Born in Markethill, Co Armagh, he spent some time in Scotland. He joined the Irish Republican Brotherhood in 1913 and the Irish Volunteers. The same year he was imprisoned by the British authorities and went on a hunger strike in 1917 with Thomas Ashe.  He was in command of the Irish Republican Army in South Armagh during the Irish War of Independence.

After the Irish Civil War, he settled in Portlaoise and became a publican. From 1933 to 1938 he was an abstentionist Republican Member of Parliament for South Armagh constituency of the Parliament of Northern Ireland.

He chaired the 1934 IRA Army Convention.

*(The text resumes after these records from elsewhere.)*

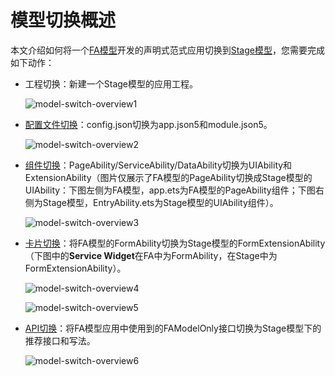 # 模型切换概述

<!--Kit: Ability Kit-->
<!--Subsystem: Ability-->
<!--Owner: @wkljy-->
<!--Designer: @li-weifeng2024-->
<!--Tester: @lixueqing513-->
<!--Adviser: @huipeizi-->

本文介绍如何将一个[FA模型](ability-terminology.md#fa模型)开发的声明式范式应用切换到[Stage模型](ability-terminology.md#stage模型)，您需要完成如下动作：


- 工程切换：新建一个Stage模型的应用工程。

  ![model-switch-overview1](figures/model-switch-overview1.png)

- [配置文件切换](configuration-file-diff.md)：config.json切换为app.json5和module.json5。

  ![model-switch-overview2](figures/model-switch-overview2.png)

- [组件切换](pageability-switch.md)：PageAbility/ServiceAbility/DataAbility切换为UIAbility和ExtensionAbility（图片仅展示了FA模型的PageAbility切换成Stage模型的UIAbility：下图左侧为FA模型，app.ets为FA模型的PageAbility组件；下图右侧为Stage模型，EntryAbility.ets为Stage模型的UIAbility组件）。

  ![model-switch-overview3](figures/model-switch-overview3.png)
  
- [卡片切换](widget-switch.md)：将FA模型的FormAbility切换为Stage模型的FormExtensionAbility（下图中的**Service Widget**在FA中为FormAbility，在Stage中为FormExtensionAbility）。

  ![model-switch-overview4](figures/model-switch-overview4.png)

  ![model-switch-overview5](figures/model-switch-overview5.png)

- [API切换](api-switch-overview.md)：将FA模型应用中使用到的FAModelOnly接口切换为Stage模型下的推荐接口和写法。

  ![model-switch-overview6](figures/model-switch-overview6.png)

In 1936, the IRA set up Cumann Poblachta na hÉireann, with McLogan as chairman and one of many Sinn Féin members of the party. 

He was interned from 1940 to 1941. In 1945 he chaired the first IRA Army Convention after the war.

In 1950 he succeeded Margaret Buckley as President of Sinn Féin, until 1952, and resumed that role in 1954 and was to remain in the post until 1962, when he resigned from the party. He was regarded as helping to rebuild the party after World War II.  Around this time, he also owned a public house on the Main Street in Portlaoise, Co. Laois, which is now known as the one and only "Ryan's". A plaque commemorates his former proprietorship.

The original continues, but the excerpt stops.